Trumbull County Recorder’s Office
November 14, 2025
•[ ransomware, data leak, supply chain attack ]
Trumbull County, Ohio reported that a ransomware attack on its third-party vendor C Systems Software led to a security breach affecting systems used for real-estate recordings and property records. County officials said they were alerted around November 14, 2025, and, with help from Ohio Homeland Security and external cybersecurity firm GuidePoint, determined that the same cybercriminals behind the vendor breach had attempted to exploit the county network. While they reported no evidence of successful intrusion into county systems, offices had to fall back on manual processing and suspend some online services for about ten days. The incident is believed to have exposed resident data held by the vendor and has prompted additional security and monitoring measures.
Sund & Bælt
November 14, 2025
•[ denial of service, hacktivism ]
On November 14, 2025, the Storeblt website operated by Sund & Blt was rendered inaccessible due to an external denial-of-service attack. Sund & Blt confirmed the DDoS incident, and DR reported that the pro-Russian hacktivist group NoName057(16) claimed responsibility on Telegram as part of a broader campaign targeting Danish entities. No data loss occurred.
Operation Endgame 3.0
November 14, 2025
•[ infostealer, remote access trojan, botnet ]

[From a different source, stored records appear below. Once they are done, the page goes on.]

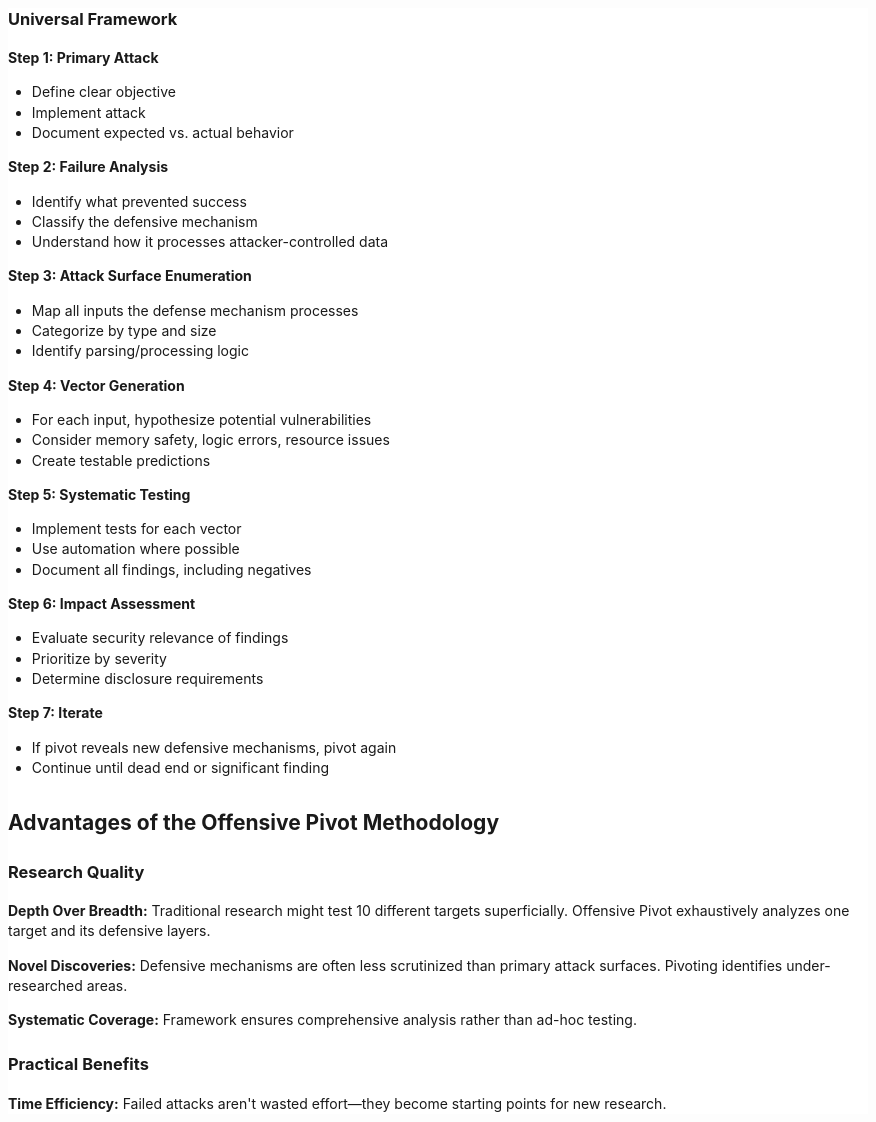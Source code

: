### Universal Framework

**Step 1: Primary Attack**
- Define clear objective
- Implement attack
- Document expected vs. actual behavior

**Step 2: Failure Analysis**
- Identify what prevented success
- Classify the defensive mechanism
- Understand how it processes attacker-controlled data

**Step 3: Attack Surface Enumeration**
- Map all inputs the defense mechanism processes
- Categorize by type and size
- Identify parsing/processing logic

**Step 4: Vector Generation**
- For each input, hypothesize potential vulnerabilities
- Consider memory safety, logic errors, resource issues
- Create testable predictions

**Step 5: Systematic Testing**
- Implement tests for each vector
- Use automation where possible
- Document all findings, including negatives

**Step 6: Impact Assessment**
- Evaluate security relevance of findings
- Prioritize by severity
- Determine disclosure requirements

**Step 7: Iterate**
- If pivot reveals new defensive mechanisms, pivot again
- Continue until dead end or significant finding

## Advantages of the Offensive Pivot Methodology

### Research Quality

**Depth Over Breadth:**
Traditional research might test 10 different targets superficially. Offensive Pivot exhaustively analyzes one target and its defensive layers.

**Novel Discoveries:**
Defensive mechanisms are often less scrutinized than primary attack surfaces. Pivoting identifies under-researched areas.

**Systematic Coverage:**
Framework ensures comprehensive analysis rather than ad-hoc testing.

### Practical Benefits

**Time Efficiency:**
Failed attacks aren't wasted effort—they become starting points for new research.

Between 10 and 13 November 2025, the latest phase of Operation Endgame was coordinated from Europol's headquarters in The Hague. The actions targeted one of the biggest infostealer Rhadamanthys, the Remote Access Trojan VenomRAT, and the botnet Elysium, all of which played a key role in international cybercrime. Authorities took down these three large cybercrime enablers and provided 2 million impacted email addresses and 7.4 million passwords to HIBP.
Borger.dk
November 13, 2025
•[ denial of service, hacktivism ]
On November 13, 2025, Denmark's national citizen service portal Borger.dk was targeted and disrupted by an external denial-of-service attack. The pro-Russian hacktivist group NoName057(16) claimed responsibility on Telegram. No data loss occurred.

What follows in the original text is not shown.